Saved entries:
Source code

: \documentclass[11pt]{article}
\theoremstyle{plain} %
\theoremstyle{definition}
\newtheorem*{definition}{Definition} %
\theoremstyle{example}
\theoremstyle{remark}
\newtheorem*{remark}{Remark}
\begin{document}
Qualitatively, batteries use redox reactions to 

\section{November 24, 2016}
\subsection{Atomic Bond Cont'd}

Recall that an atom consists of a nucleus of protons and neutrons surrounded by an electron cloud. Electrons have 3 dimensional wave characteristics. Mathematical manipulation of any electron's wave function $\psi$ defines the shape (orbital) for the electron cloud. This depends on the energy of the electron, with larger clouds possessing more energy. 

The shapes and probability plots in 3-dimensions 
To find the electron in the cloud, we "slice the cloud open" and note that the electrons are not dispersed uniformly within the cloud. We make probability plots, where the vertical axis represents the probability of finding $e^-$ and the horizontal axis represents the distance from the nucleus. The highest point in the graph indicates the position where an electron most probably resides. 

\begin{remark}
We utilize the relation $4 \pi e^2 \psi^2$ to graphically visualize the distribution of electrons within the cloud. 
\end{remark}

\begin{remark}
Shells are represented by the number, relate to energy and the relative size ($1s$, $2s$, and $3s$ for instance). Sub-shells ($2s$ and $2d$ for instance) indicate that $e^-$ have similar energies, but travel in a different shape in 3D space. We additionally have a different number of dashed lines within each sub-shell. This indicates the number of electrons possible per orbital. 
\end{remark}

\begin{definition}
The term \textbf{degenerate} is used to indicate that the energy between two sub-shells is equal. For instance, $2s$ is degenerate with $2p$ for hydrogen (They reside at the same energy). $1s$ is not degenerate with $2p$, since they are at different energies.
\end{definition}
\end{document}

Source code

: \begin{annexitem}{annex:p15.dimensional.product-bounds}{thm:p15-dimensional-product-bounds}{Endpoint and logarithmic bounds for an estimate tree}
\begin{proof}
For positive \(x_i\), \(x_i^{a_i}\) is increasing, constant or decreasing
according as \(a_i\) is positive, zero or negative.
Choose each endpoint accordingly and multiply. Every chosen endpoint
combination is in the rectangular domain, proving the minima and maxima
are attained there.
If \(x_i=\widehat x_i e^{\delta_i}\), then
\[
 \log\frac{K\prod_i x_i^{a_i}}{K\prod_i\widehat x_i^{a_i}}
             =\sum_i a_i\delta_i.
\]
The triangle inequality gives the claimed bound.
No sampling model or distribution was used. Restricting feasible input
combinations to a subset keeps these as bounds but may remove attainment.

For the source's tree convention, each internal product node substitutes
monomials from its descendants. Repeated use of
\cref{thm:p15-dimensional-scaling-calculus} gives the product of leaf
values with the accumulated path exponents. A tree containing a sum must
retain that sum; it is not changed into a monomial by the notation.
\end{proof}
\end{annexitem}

WORK ITEM: Reproduce the data verbatim, line for line.

ANSWER BOX:
Source code

: \documentclass[11pt]{article}
\theoremstyle{plain} %
\theoremstyle{definition}
\newtheorem*{definition}{Definition} %
\theoremstyle{example}
\theoremstyle{remark}
\newtheorem*{remark}{Remark}
\begin{document}
Qualitatively, batteries use redox reactions to 

\section{November 24, 2016}
\subsection{Atomic Bond Cont'd}

Recall that an atom consists of a nucleus of protons and neutrons surrounded by an electron cloud. Electrons have 3 dimensional wave characteristics. Mathematical manipulation of any electron's wave function $\psi$ defines the shape (orbital) for the electron cloud. This depends on the energy of the electron, with larger clouds possessing more energy. 

The shapes and probability plots in 3-dimensions 
To find the electron in the cloud, we "slice the cloud open" and note that the electrons are not dispersed uniformly within the cloud. We make probability plots, where the vertical axis represents the probability of finding $e^-$ and the horizontal axis represents the distance from the nucleus. The highest point in the graph indicates the position where an electron most probably resides. 

\begin{remark}
We utilize the relation $4 \pi e^2 \psi^2$ to graphically visualize the distribution of electrons within the cloud. 
\end{remark}

\begin{remark}
Shells are represented by the number, relate to energy and the relative size ($1s$, $2s$, and $3s$ for instance). Sub-shells ($2s$ and $2d$ for instance) indicate that $e^-$ have similar energies, but travel in a different shape in 3D space. We additionally have a different number of dashed lines within each sub-shell. This indicates the number of electrons possible per orbital. 
\end{remark}

\begin{definition}
The term \textbf{degenerate} is used to indicate that the energy between two sub-shells is equal. For instance, $2s$ is degenerate with $2p$ for hydrogen (They reside at the same energy). $1s$ is not degenerate with $2p$, since they are at different energies.
\end{definition}
\end{document}

Source code

: \begin{annexitem}{annex:p15.dimensional.product-bounds}{thm:p15-dimensional-product-bounds}{Endpoint and logarithmic bounds for an estimate tree}
\begin{proof}
For positive \(x_i\), \(x_i^{a_i}\) is increasing, constant or decreasing
according as \(a_i\) is positive, zero or negative.
Choose each endpoint accordingly and multiply. Every chosen endpoint
combination is in the rectangular domain, proving the minima and maxima
are attained there.
If \(x_i=\widehat x_i e^{\delta_i}\), then
\[
 \log\frac{K\prod_i x_i^{a_i}}{K\prod_i\widehat x_i^{a_i}}
             =\sum_i a_i\delta_i.
\]
The triangle inequality gives the claimed bound.
No sampling model or distribution was used. Restricting feasible input
combinations to a subset keeps these as bounds but may remove attainment.

For the source's tree convention, each internal product node substitutes
monomials from its descendants. Repeated use of
\cref{thm:p15-dimensional-scaling-calculus} gives the product of leaf
values with the accumulated path exponents. A tree containing a sum must
retain that sum; it is not changed into a monomial by the notation.
\end{proof}
\end{annexitem}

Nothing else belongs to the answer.